I tried to focus all attention on that small sound.
And then it exploded.
"LET ME OUT!" The scream was so loud it was nearly distorted on the tape. "LET ME OUT! PLEASE! OH GOD! LET ME OUT! DON'T DO THIS TO ME! PLEASE! OH GOD! LET ME GO! PLEASE SOMEBODY LET ME OUT! GOD HELP ME! GOD HELP ME!"
PART THREE
"You owe me five farthings, say the bells of St. Martin's "
—traditional
CHAPTER TWENTY-FOUR
1
The voice kept screaming until Harry shut off the machine. He held it in his hand, looked down at it, then up at me.
"Worst part is," Harry said, "I've heard this voice before."
2
Harry said, "I interviewed a psychic once—a medium. She and her husband rented the Houghs' place up on Grotto Road for the summer four years ago. My dad still ran the paper, and I was trying to do those pieces about local color and the tourists, and she had just gotten on some TV show about reaching the other side or something, so she was a near-celeb. She told me that she'd channel to show me what it was like. I may be wrong, but it was that voice. I've got the tape somewhere back in the files." He said this as if he were just thinking it aloud for the first time. "Either you're possessed," he added, "or you're insane.

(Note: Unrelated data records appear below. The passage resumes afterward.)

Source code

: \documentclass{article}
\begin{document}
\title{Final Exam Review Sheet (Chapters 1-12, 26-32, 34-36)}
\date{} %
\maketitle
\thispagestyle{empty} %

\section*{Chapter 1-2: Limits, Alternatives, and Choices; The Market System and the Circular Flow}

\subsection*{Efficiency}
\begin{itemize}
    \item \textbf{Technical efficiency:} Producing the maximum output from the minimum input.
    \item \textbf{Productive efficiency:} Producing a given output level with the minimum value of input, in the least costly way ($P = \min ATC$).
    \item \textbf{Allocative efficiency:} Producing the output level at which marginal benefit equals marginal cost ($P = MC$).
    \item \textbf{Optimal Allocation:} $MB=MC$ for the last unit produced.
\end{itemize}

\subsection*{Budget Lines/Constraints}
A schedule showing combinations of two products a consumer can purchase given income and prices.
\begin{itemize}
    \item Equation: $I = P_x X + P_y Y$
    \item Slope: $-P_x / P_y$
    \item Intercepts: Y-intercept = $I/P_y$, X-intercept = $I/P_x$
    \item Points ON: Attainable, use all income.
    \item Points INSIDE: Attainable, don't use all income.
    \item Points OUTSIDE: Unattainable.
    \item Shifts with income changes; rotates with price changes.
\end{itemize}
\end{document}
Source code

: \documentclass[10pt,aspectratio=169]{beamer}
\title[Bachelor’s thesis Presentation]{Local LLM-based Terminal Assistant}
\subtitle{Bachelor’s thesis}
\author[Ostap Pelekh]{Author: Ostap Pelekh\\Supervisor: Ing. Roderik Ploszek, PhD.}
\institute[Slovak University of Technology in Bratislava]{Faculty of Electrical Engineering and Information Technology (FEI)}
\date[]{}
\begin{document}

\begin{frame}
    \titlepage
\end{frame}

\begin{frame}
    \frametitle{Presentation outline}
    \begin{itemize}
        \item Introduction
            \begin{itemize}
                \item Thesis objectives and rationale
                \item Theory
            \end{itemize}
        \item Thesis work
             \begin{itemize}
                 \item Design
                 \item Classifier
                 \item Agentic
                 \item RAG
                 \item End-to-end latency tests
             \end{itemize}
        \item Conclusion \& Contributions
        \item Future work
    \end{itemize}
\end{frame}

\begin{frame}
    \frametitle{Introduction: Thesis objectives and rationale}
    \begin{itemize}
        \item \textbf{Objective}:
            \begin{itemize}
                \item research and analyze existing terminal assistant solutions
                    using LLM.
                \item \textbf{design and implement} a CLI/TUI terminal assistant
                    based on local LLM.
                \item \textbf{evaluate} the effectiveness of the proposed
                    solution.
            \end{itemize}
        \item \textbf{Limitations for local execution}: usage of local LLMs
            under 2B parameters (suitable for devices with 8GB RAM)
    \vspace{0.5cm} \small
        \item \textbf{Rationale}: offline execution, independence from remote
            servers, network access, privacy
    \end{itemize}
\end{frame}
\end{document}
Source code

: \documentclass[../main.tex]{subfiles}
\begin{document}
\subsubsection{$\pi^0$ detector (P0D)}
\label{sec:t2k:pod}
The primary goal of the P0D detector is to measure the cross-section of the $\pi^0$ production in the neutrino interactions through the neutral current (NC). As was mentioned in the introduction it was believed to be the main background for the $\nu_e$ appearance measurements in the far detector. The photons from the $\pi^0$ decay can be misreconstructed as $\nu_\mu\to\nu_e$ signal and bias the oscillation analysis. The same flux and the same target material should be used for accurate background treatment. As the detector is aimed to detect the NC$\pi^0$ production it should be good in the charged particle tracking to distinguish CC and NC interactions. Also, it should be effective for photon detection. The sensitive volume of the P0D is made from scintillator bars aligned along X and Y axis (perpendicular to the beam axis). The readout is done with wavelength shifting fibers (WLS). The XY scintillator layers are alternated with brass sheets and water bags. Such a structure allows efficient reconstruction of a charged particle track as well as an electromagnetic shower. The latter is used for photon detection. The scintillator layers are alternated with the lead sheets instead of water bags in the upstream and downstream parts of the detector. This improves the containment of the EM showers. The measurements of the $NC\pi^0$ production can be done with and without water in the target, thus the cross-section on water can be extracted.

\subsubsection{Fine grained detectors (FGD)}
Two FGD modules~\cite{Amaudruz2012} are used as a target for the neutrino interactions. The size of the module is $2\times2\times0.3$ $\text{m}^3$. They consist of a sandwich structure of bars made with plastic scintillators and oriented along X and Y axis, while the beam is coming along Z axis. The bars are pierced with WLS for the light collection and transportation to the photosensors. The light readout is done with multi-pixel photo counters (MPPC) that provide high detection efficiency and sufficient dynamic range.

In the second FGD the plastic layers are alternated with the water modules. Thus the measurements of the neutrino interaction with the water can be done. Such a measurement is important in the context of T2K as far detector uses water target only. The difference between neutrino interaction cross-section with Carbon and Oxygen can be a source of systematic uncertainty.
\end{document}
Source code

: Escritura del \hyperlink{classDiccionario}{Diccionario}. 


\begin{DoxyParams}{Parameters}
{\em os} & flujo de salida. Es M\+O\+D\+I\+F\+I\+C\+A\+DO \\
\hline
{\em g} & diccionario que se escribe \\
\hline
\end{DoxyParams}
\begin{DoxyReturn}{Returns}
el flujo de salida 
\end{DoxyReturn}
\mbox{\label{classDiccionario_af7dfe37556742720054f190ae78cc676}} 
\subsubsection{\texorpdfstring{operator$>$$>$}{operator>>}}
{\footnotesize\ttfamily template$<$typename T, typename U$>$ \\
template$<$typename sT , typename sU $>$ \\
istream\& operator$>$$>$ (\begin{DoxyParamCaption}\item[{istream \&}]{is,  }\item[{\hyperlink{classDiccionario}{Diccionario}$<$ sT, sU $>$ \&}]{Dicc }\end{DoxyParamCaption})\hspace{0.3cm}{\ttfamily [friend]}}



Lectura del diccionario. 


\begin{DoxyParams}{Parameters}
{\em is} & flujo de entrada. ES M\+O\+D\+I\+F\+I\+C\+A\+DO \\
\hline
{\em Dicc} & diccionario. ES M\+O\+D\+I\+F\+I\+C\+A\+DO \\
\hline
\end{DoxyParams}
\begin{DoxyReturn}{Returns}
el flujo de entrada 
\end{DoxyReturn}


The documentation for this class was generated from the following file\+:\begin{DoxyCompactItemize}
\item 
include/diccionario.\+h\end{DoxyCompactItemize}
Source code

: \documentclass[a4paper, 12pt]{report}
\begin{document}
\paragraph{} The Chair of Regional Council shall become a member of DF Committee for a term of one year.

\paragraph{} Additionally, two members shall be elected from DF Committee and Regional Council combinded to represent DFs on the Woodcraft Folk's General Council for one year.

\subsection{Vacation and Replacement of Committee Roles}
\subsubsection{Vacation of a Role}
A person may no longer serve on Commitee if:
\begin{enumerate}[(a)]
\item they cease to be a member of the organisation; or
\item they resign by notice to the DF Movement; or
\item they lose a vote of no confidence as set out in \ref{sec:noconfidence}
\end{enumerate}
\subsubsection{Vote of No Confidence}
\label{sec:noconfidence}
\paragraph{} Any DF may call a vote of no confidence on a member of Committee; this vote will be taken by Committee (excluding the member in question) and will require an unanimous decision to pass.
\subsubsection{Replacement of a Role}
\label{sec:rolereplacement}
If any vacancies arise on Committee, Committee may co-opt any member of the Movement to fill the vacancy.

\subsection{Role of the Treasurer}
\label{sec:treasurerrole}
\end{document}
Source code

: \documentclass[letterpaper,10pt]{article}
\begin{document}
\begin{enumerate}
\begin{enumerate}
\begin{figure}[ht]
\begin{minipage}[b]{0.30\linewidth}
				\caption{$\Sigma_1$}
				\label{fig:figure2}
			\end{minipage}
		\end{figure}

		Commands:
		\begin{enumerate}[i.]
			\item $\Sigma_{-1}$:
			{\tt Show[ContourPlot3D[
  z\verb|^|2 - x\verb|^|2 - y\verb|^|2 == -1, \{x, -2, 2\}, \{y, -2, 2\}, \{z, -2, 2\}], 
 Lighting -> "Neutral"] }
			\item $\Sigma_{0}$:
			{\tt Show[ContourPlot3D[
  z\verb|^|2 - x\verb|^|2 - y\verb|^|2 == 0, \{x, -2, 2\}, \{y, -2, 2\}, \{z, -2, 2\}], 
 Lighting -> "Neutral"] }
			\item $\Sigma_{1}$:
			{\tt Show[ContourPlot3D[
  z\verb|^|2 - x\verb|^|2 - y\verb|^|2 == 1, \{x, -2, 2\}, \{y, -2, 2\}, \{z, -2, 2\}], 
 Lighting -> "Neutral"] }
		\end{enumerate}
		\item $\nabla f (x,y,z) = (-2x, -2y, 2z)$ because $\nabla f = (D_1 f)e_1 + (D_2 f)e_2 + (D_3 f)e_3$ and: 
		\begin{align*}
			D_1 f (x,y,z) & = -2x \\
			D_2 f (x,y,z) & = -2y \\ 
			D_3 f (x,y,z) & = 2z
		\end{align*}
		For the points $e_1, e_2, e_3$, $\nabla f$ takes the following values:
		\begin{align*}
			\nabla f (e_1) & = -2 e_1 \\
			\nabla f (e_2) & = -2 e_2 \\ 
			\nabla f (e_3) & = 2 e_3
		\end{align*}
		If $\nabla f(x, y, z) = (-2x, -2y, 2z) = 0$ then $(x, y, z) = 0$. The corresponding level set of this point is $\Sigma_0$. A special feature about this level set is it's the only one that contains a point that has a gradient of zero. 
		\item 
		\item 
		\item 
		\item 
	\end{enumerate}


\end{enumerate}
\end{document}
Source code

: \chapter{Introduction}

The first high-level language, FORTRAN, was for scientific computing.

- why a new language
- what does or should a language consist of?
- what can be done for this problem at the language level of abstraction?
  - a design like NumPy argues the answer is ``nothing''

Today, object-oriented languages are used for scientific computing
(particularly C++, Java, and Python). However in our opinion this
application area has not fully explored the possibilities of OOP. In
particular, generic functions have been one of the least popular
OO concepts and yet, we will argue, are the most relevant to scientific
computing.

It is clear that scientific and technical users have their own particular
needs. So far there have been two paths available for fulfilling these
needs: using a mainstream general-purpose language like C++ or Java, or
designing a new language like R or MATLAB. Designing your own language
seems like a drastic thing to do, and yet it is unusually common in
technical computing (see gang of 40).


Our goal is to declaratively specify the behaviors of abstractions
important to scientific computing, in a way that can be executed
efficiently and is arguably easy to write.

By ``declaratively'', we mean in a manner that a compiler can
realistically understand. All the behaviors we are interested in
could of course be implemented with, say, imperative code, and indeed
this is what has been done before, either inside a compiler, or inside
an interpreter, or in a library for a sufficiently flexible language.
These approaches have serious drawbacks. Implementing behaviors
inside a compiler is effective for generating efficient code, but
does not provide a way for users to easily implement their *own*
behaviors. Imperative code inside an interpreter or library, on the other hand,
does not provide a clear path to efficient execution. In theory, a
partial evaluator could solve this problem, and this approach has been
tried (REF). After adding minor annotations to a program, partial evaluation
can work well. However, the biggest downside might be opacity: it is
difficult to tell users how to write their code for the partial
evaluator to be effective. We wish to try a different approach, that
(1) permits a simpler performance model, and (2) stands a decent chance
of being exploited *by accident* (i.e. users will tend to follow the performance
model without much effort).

You choose your adventure."
"Insane," I said, and looked at the small tape machine and wished it didn't exist.
"Ever had any problems of this sort before?"
"This is ridiculous," I said.
"Ever had any problems of this sort before?" he repeated.
"No."
"That you know of," he said.
"Harry," I said. "Give me a break."
"Can I get your permission to do something in that smokehouse?" Harry asked.
"Depends," I said.
"You want to find out who murdered yo
ur father?"
"Of course."
"I think the police missed something." He wiped his face with his hands. "I hate to ask you this, but do you believe in ghosts?"
"No," I said.
"Good," Harry sighed, half grinning. "I was afraid this was fraud. Like you were trying to create some bizarre defense."
"Why the hell would I do that?"
"In case Brooke gets arrested."
"You think she will?"
His face became unreadable.
"Look," he said. "Let me find the other tape. Maybe it'll mean something to you."
3
That evening, we sat in Harry's uncomfortable living room, and he played the tape. It was on an old reel-to-reel that his father had used for interviews. The psychic, named Mary Manley, had written two books on the subjects of life after death. One had been called Where Angels Fear and the other, Talking to the Lost. Harry pointed to the books up high on his dusty bookshelf, next to the fireplace, in which he'd built a comfortable, cozy fire. We picked at our white cartons of noodles and chicken with the chopsticks, although I ended up going for a fork. Harry told me about her books.